Rapid inhibition of MAPK signaling and anti-proliferation effect via JAK/STAT signaling by interferon-alpha in hepatocellular carcinoma cell lines.

The potential anti-proliferation effect of interferon-alpha (IFN-alpha) against hepatocellular carcinoma (HCC) and its growth inhibitory mechanisms remain unclear. We examined four human HCC cell lines and every cell line had the anti-proliferative effect of IFN-alpha. The PLC/PRF/5 cell line, which expressed the IFN receptor most abundantly, responded most effectively to IFN-alpha stimulation. Here, we delineate the anti-proliferative effect of IFN-alpha via the MAPK pathway in human HCC cell lines.
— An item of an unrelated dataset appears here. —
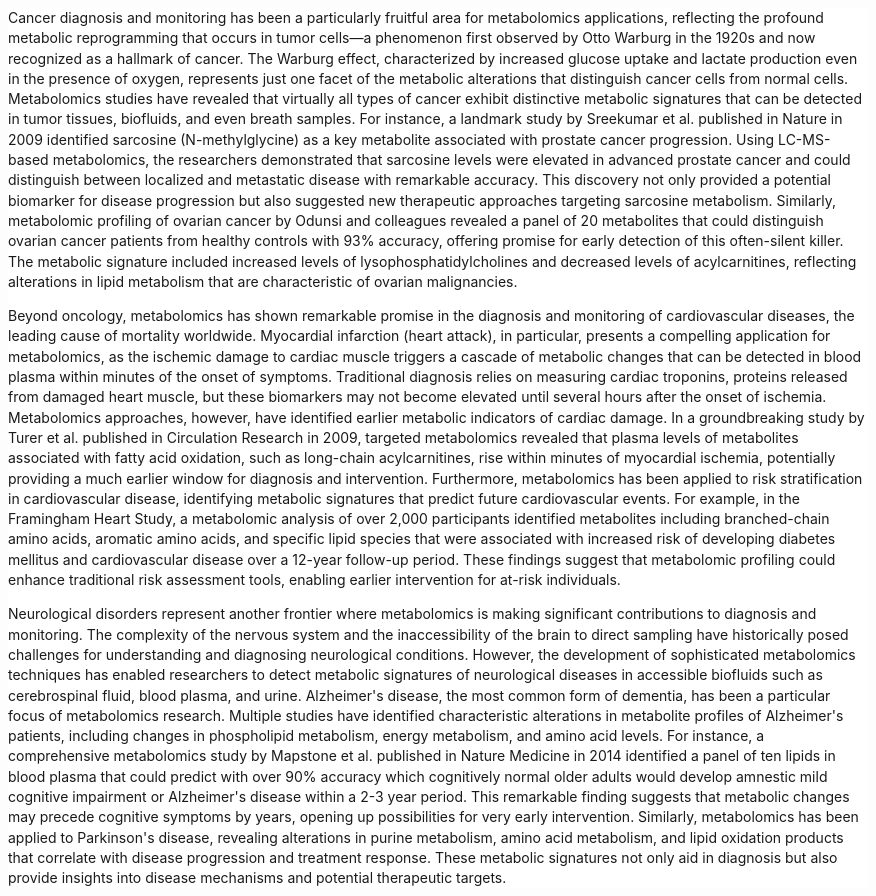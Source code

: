 Cancer diagnosis and monitoring has been a particularly fruitful area for metabolomics applications, reflecting the profound metabolic reprogramming that occurs in tumor cells—a phenomenon first observed by Otto Warburg in the 1920s and now recognized as a hallmark of cancer. The Warburg effect, characterized by increased glucose uptake and lactate production even in the presence of oxygen, represents just one facet of the metabolic alterations that distinguish cancer cells from normal cells. Metabolomics studies have revealed that virtually all types of cancer exhibit distinctive metabolic signatures that can be detected in tumor tissues, biofluids, and even breath samples. For instance, a landmark study by Sreekumar et al. published in Nature in 2009 identified sarcosine (N-methylglycine) as a key metabolite associated with prostate cancer progression. Using LC-MS-based metabolomics, the researchers demonstrated that sarcosine levels were elevated in advanced prostate cancer and could distinguish between localized and metastatic disease with remarkable accuracy. This discovery not only provided a potential biomarker for disease progression but also suggested new therapeutic approaches targeting sarcosine metabolism. Similarly, metabolomic profiling of ovarian cancer by Odunsi and colleagues revealed a panel of 20 metabolites that could distinguish ovarian cancer patients from healthy controls with 93% accuracy, offering promise for early detection of this often-silent killer. The metabolic signature included increased levels of lysophosphatidylcholines and decreased levels of acylcarnitines, reflecting alterations in lipid metabolism that are characteristic of ovarian malignancies.

Beyond oncology, metabolomics has shown remarkable promise in the diagnosis and monitoring of cardiovascular diseases, the leading cause of mortality worldwide. Myocardial infarction (heart attack), in particular, presents a compelling application for metabolomics, as the ischemic damage to cardiac muscle triggers a cascade of metabolic changes that can be detected in blood plasma within minutes of the onset of symptoms. Traditional diagnosis relies on measuring cardiac troponins, proteins released from damaged heart muscle, but these biomarkers may not become elevated until several hours after the onset of ischemia. Metabolomics approaches, however, have identified earlier metabolic indicators of cardiac damage. In a groundbreaking study by Turer et al. published in Circulation Research in 2009, targeted metabolomics revealed that plasma levels of metabolites associated with fatty acid oxidation, such as long-chain acylcarnitines, rise within minutes of myocardial ischemia, potentially providing a much earlier window for diagnosis and intervention. Furthermore, metabolomics has been applied to risk stratification in cardiovascular disease, identifying metabolic signatures that predict future cardiovascular events. For example, in the Framingham Heart Study, a metabolomic analysis of over 2,000 participants identified metabolites including branched-chain amino acids, aromatic amino acids, and specific lipid species that were associated with increased risk of developing diabetes mellitus and cardiovascular disease over a 12-year follow-up period. These findings suggest that metabolomic profiling could enhance traditional risk assessment tools, enabling earlier intervention for at-risk individuals.

Neurological disorders represent another frontier where metabolomics is making significant contributions to diagnosis and monitoring. The complexity of the nervous system and the inaccessibility of the brain to direct sampling have historically posed challenges for understanding and diagnosing neurological conditions. However, the development of sophisticated metabolomics techniques has enabled researchers to detect metabolic signatures of neurological diseases in accessible biofluids such as cerebrospinal fluid, blood plasma, and urine. Alzheimer's disease, the most common form of dementia, has been a particular focus of metabolomics research. Multiple studies have identified characteristic alterations in metabolite profiles of Alzheimer's patients, including changes in phospholipid metabolism, energy metabolism, and amino acid levels. For instance, a comprehensive metabolomics study by Mapstone et al. published in Nature Medicine in 2014 identified a panel of ten lipids in blood plasma that could predict with over 90% accuracy which cognitively normal older adults would develop amnestic mild cognitive impairment or Alzheimer's disease within a 2-3 year period. This remarkable finding suggests that metabolic changes may precede cognitive symptoms by years, opening up possibilities for very early intervention. Similarly, metabolomics has been applied to Parkinson's disease, revealing alterations in purine metabolism, amino acid metabolism, and lipid oxidation products that correlate with disease progression and treatment response. These metabolic signatures not only aid in diagnosis but also provide insights into disease mechanisms and potential therapeutic targets.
IFN-alpha retarded G1/S transition with no evidence of apoptosis and inhibited cell proliferation. IFN-alpha diminished the phosphorylation of both extracellular signal-regulated kinase (ERK) and mitogen-activated ERK-regulating kinase (MEK), but not Raf, within 5 min. Knockdown of signal transducers of activation and transcription1 (STAT1) or Janus kinase1 (JAK1) suppressed the reduction of phosphorylation both of ERK and MEK and diminished the growth inhibition by IFN-alpha. These results suggest that IFN-alpha induces anti-proliferative signaling via the JAK/STAT pathway downstream of IFN-alpha receptors and may reduce the growth stimulation signaling by cross-talk with the MEK/ERK pathway without IFN-alpha-induced transcription.